La mer d’Aral, une mer sans eau ?
La mer d’Aral se situe en Asie, au nord du Kazakhstan et au sud de l’Ouzbékistan. Mer à l’origine, elle est aujourd’hui considérée comme le 4ème plus grand lac du monde. Elle est alimentée par deux grands fleuves, le Syr-Daria et l’Amou-Daria dont les eaux proviennent des glaciers des montagnes du Pamir, voisines de l’Himalaya.
A gauche, la mer d’Aral en août 2000, déjà réduite à une fraction de ce qu’elle était en 1960 (bordure noire). A droite en août 2014, la partie sud a disparu. Photo Nasa Earth Observatory citée dans National Geographic. |
Cette mer a une histoire : en 1960, elle couvrait 68000km2 et était la quatrième surface d’eau salée intérieure du monde. A cette époque, située en URSS, Moscou décide de lancer un programme d’irrigation massive : le Syr-Daria, notamment, est utilisé par les Soviétiques pour irriguer des champs de coton, plus rentables que le poisson.
Dans les années 1980, cette mer a diminué en superficie des deux tiers, sa salinité est triplée, le secteur de la pêche a disparu. En revanche, la surface irriguée dans la région environnante a doublé. La mer d’Aral a donc perdu près de 75% de son eau : on retrouve même des « bateaux fantômes » des bateaux abandonnés ou échoués. Les images satellites ne nous montrent déjà à cette époque que de petites étendues d’eau dispersées.
Lutter contre la disparition
Face à cette situation, en 1993, Nicolas Aladine, un scientifique Russe convainc un gouverneur, Kazakh de construire une digue rudimentaire pour garder une partie de l’eau du Syr-Daria dans le Nord de l’Aral. Le résultat est que, la salinité baissant, certains poissons reviennent. La Banque mondiale finance la construction d’une digue plus solide en terre et d’une écluse en béton de 13kms. Grâce à la construction du barrage de Kokaral, le port d’Aralsk au Kazakhstan qui s’était retrouvé à 100 km de la mer, n’est plus qu’à 25 km : à cette époque , on estime que l’eau pourrait revenir en 6 ans.
En 2000, les observations satellites nous montrent deux étendues d’eau importantes séparées, l’une au Nord, au Kazakhstan, et l’autre au sud, en Ouzbékistan.
Avec la construction de la digue de Kokaral dans la partie Nord de la Mer d’Aral, l’eau revenue, on assiste à une restauration de l’écosystème original. La quantité de poisson péché est même de 2000 tonnes en 2007 avec près d’une vingtaine d’espèces de poissons et c’est toute une économie autour du poisson qui est restaurée : des usines de transformation ont permis de créer des emplois.

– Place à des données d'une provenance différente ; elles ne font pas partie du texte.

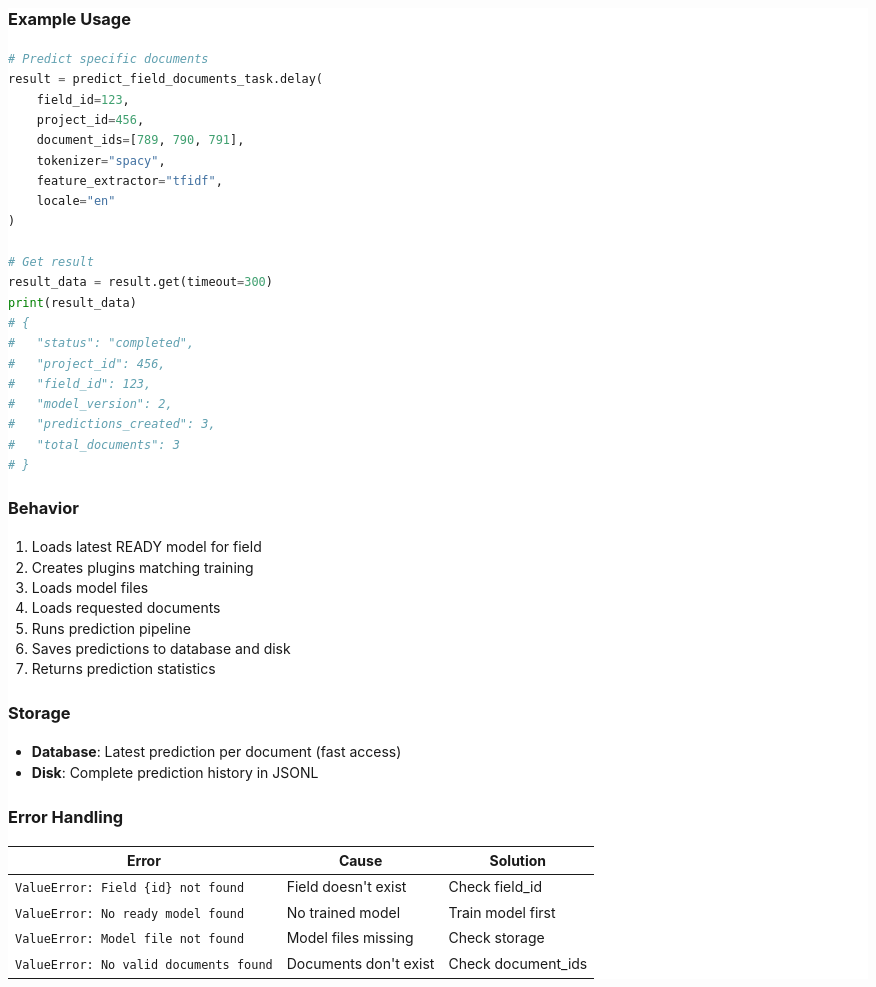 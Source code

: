 ### Example Usage

```python
# Predict specific documents
result = predict_field_documents_task.delay(
    field_id=123,
    project_id=456,
    document_ids=[789, 790, 791],
    tokenizer="spacy",
    feature_extractor="tfidf",
    locale="en"
)

# Get result
result_data = result.get(timeout=300)
print(result_data)
# {
#   "status": "completed",
#   "project_id": 456,
#   "field_id": 123,
#   "model_version": 2,
#   "predictions_created": 3,
#   "total_documents": 3
# }
```

### Behavior

1. Loads latest READY model for field
2. Creates plugins matching training
3. Loads model files
4. Loads requested documents
5. Runs prediction pipeline
6. Saves predictions to database and disk
7. Returns prediction statistics

### Storage

- **Database**: Latest prediction per document (fast access)
- **Disk**: Complete prediction history in JSONL

### Error Handling

| Error | Cause | Solution |
|-------|-------|----------|
| `ValueError: Field {id} not found` | Field doesn't exist | Check field_id |
| `ValueError: No ready model found` | No trained model | Train model first |
| `ValueError: Model file not found` | Model files missing | Check storage |
| `ValueError: No valid documents found` | Documents don't exist | Check document_ids |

Mais les observations les plus récentes datant de 2014 nous ont appris que la partie sud de l’ancienne Mer d’Aral avait presque totalement disparu à cause de l’irrigation des cultures de coton, mais aussi des épisodes de sécheresse de plus en plus nombreux ; les effets du changement climatique se traduisent par moins de pluies dans la région et moins de neige sur le massif du Pamir, et donc moins d’eau issue de la fonte.
Des populations menacées
Aujourd’hui, 67 millions de personnes qui peuplent ce bassin de la mer d’Aral sont victimes de maladies liées à la libération dans l’air de tous les pesticides (liés à la culture du coton) qui s’étaient accumulés au fond de la mer aujourd’hui asséchée. Les poussières polluantes transportées par les vents provoquent une forte mortalité infantile et un taux élevé de cancers.
Pour que la mer d’Aral récupère la superficie qu’elle avait autrefois, il aurait fallu que l’apport en eau par le Syr-Daria et l’Amou-Daria soit quadruplé. Pour ce faire il aurait fallu restreindre l’irrigation du coton très consommatrice d’eau. Face à des populations croissantes, les cinq anciennes républiques soviétiques de la région n’ont pas fait ce choix, ne voulant pas renoncer à leurs exportations de coton qui leur ramènent des bénéfices.
Des actions sont aujourd’hui réalisées au sud à l’échelle locale pour mieux gérer les usages hydrauliques et créer des retenues pour stocker une partie des écoulements des cours d’eau lors des crues. Depuis les oiseaux migrateurs et les pêcheurs reviennent. Ces actions sont très utiles et durables pour les populations locales. Mais aussi pour la biodiversité et l’écosystème.
L’ONU a également débloqué en octobre 2014, 3 milliards de dollars pour aider les populations à se protéger des effets de l’assèchement
La mer d’Aral a disparu, elle ne sera jamais plus ce qu’elle a été. Il n’en reste qu’un lac salé au Nord. Cet assèchement est une des plus importantes catastrophes environnementales due à l’action humaine du 20e siècle.